MAD SCIENTIST depicts its two-word title in neat, centrally-aligned lettering. The letters display the untouched, off-white colour of the paper and are surrounded by a brightly coloured background of hazy pastel shades. These letters were not outlined by hand but were positioned on the white paper using acetate stencils in the sans serif typeface. Once these inverse stencils were in place, the powdery pastel was rubbed into the paper by hand and with rags, so that the white paper shows through in places to create an impression of diffuse light behind the pastel. A fixative was then applied to maintain the crisp division between text and background, before the acetate stencils were peeled back to reveal the bare, white paper surface of the individual letters. In his reliance upon the technical aids of graphic design, Ruscha subverts the common understanding of drawing as a preparatory medium of creative skill and self-expression. The flatness of the visual field, the floating text and the abstract coloured background are strongly reminiscent of advertising or film title design – both examples of endlessly reproduced mass media.
Ruscha worked as a layout artist at a Los Angeles advertising agency after graduating from the Chouinard Art Institute in 1960, becoming the production designer for the influential Artforummagazine during 1965–9, under the pseudonym Eddie Russia. As the writer Mary Richards notes of works such as MAD SCIENTIST, ‘Legible and authoritative like painted signs, these statements look bold and factual even when the phrases are kooky’ (Richards 2008, p.71). This intentional mixing of visual authority with verbal jokiness is a key characteristic of Ruscha’s group of ‘catch-phrase’ drawings dating from the late 1970s in ARTIST ROOMS (AR00053–AR00059). These works build on Ruscha’s west coast pop art style of the early 1960s which established his reputation, replacing the slick visual representations of everyday objects and LA architecture (for example, Standard Study #31963, AR00050) with a precise focus on the imaginative potential of language, while retaining the artist’s trademark playful irony.

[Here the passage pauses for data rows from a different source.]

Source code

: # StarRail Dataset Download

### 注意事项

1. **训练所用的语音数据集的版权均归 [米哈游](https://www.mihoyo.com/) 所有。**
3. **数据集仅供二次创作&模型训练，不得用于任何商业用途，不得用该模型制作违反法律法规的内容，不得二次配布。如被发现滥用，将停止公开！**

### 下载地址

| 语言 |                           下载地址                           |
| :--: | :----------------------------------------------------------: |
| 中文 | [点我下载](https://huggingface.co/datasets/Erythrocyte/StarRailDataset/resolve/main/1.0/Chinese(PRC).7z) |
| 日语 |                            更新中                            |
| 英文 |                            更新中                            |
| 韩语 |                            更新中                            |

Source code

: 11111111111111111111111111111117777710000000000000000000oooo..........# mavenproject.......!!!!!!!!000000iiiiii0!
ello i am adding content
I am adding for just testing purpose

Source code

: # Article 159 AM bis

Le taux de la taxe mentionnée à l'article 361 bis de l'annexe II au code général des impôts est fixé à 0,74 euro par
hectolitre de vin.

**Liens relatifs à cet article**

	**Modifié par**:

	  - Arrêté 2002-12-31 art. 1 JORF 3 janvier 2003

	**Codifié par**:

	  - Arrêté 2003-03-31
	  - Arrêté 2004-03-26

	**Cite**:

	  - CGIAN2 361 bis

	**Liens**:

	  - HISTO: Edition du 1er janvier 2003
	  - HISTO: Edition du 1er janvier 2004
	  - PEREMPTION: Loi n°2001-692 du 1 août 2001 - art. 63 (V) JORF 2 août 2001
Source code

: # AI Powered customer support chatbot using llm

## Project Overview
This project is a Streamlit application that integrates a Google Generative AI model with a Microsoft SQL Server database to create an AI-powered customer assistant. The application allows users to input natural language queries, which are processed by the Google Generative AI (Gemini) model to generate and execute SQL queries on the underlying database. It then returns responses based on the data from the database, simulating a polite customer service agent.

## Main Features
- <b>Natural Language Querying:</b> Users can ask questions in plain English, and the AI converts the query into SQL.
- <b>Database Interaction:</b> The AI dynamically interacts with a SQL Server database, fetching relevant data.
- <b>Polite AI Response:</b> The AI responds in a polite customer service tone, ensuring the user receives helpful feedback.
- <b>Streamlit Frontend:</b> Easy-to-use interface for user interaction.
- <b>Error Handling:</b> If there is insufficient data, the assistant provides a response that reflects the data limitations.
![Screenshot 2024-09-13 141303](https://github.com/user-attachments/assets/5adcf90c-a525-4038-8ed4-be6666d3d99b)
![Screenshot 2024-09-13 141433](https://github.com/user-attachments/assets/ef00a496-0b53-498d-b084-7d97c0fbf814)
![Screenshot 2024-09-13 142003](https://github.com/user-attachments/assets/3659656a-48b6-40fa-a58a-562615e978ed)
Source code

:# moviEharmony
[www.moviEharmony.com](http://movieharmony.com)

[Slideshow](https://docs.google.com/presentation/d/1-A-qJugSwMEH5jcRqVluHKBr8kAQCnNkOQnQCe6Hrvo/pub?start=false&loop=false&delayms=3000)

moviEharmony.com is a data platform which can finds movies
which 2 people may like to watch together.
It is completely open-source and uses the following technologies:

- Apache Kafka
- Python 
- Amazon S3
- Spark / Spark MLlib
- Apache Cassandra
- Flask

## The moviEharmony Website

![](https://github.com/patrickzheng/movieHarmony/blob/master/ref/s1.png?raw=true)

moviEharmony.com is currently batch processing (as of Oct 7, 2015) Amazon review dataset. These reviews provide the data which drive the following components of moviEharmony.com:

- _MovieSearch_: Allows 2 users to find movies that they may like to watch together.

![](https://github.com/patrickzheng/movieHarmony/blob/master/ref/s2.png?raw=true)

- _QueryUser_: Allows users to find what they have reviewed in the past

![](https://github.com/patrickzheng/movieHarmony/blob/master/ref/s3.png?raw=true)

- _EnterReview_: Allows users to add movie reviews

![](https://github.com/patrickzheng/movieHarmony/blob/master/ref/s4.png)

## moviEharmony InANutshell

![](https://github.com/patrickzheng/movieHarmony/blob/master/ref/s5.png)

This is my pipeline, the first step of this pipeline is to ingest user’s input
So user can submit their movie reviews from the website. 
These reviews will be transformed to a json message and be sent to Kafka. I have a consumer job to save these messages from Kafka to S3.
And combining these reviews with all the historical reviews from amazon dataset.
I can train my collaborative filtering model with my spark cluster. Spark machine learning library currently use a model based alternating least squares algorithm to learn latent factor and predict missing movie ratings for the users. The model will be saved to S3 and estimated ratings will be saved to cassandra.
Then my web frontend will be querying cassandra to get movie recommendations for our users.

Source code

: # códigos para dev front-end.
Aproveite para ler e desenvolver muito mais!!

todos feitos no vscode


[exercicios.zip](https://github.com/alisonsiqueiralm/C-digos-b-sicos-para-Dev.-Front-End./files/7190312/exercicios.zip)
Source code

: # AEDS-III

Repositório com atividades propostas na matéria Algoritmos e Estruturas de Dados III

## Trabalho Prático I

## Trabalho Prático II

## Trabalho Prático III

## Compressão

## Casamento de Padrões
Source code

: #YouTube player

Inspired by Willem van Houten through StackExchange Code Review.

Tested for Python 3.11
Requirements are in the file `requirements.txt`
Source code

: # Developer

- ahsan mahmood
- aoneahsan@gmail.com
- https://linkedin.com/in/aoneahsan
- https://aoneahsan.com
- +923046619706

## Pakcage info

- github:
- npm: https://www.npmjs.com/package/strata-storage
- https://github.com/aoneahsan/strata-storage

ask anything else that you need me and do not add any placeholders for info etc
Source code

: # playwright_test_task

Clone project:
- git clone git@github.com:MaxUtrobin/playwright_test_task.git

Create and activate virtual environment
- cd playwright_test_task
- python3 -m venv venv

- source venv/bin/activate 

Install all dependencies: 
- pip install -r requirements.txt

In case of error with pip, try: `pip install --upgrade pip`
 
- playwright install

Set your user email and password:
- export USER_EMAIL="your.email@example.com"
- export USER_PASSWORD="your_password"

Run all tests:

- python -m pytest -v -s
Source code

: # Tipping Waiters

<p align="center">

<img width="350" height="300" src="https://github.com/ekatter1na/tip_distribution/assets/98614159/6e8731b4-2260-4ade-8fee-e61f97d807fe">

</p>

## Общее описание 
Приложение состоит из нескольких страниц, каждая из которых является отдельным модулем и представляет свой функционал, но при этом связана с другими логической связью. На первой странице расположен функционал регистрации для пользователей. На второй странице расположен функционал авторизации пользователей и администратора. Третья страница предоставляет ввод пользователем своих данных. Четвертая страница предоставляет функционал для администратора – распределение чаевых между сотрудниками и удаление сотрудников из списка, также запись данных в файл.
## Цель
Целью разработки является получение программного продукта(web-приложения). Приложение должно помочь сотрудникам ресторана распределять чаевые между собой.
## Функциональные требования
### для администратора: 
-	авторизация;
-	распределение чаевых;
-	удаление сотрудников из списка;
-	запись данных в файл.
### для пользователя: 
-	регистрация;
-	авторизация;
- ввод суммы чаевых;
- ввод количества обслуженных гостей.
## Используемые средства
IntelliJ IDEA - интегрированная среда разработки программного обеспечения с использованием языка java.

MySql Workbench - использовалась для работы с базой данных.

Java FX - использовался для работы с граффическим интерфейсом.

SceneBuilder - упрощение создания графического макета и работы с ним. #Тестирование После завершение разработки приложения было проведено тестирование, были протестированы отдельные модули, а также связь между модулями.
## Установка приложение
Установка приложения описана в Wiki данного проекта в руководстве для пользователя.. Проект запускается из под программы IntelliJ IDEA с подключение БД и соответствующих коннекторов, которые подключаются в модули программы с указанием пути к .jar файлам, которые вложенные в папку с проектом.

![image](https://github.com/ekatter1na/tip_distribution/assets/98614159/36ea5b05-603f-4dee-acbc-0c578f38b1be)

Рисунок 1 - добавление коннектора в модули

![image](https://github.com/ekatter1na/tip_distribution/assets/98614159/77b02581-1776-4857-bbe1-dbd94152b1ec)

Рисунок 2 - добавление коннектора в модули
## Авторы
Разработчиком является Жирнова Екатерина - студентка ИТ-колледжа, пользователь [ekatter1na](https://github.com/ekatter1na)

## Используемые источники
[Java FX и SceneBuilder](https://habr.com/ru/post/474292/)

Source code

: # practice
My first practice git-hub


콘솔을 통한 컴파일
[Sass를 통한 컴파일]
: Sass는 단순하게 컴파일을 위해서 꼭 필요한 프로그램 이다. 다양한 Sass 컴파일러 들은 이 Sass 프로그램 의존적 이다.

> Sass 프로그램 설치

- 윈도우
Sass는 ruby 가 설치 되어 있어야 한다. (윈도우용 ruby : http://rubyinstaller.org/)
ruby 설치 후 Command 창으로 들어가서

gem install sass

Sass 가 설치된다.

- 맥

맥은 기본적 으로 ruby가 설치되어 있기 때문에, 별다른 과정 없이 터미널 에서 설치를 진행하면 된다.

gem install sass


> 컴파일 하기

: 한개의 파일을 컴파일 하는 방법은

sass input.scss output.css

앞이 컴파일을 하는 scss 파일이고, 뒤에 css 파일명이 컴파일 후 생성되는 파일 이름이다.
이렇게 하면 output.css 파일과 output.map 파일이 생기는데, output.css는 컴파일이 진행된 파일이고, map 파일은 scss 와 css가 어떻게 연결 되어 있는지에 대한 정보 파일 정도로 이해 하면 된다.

The critic Dave Hickey has observed of these textual snippets: ‘Like the drawings themselves, these words are at once objects and ideas.’ (Hickey 1998, p.33.) By maintaining this duality of material and concept, Ruscha’s words both engage with and escape linguistic signification, constantly toying with absurdity.
In the background, the softly blended areas of green, blue, yellow, orange and red pastel meet at the centre of the paper. The luminous colours are visually suggestive of the psychedelic counter-culture of the 1960s and 1970s, often associated with California and its free-spirited, relaxed way of life. In combination with this diaphanous, dusty and light-infused background, the phrase ‘MAD SCIENTIST’ is suggestive of a B-movie character from a science fiction caper, working obsessively in a laboratory in his tie-dye shirt. This juxtaposition of madness and humour is also seen in another of Ruscha’s catch-phrase drawings, I PLEAD INSANITY BECAUSE I’M JUST CRAZY ABOUT THAT LITTLE GIRL 1976 (AR00053). The effect of the drawing is evocative rather than illustrative of any one idea; the work’s inherent ambiguity, provided by words and not pictures, prevents a definite conclusion, so that a filmic narrative is only hinted at.
Ruscha has lived and worked in Los Angeles since the age of eighteen. His artistic identity is intimately entwined with the city and its film industry. His work takes inspiration from the sprawling west coast metropolis and its role as producer of Hollywood myth and fantasy. Informed by the look, feel and sound of cinema, the image-free drawing MAD SCIENTIST evokes an array of filmic associations. Even the proportions of the paper connect to this preoccupation. The curator Margit Rowell has noted that in this group of drawings, ‘the almost universal format of nearly square rectangular sheets is … evocative of an illuminated movie screen. “If I’m influenced by the movies,” says Ruscha: “it’s from way down underneath, not just on the surface”’ (Rowell and Butler 2004, p.21).
Further reading
Dave Hickey, ‘I Gotta Use Words When I Talk to You. Ed Ruscha’s Drawings’ in Ed Ruscha: New Paintings and a Retrospective of the Works on Paper, exhibition catalogue, Anthony d’Offay Gallery, London 1998, pp.33–7, repr. p.33.
Margit Rowell and Cornelia Butler, Cotton Puffs, Q-tips, Smoke and Mirrors: the Drawings of Ed Ruscha, exhibition catalogue, Whitney Museum of American Art, New York 2004.
Mary Richards, Ed Ruscha, London 2008.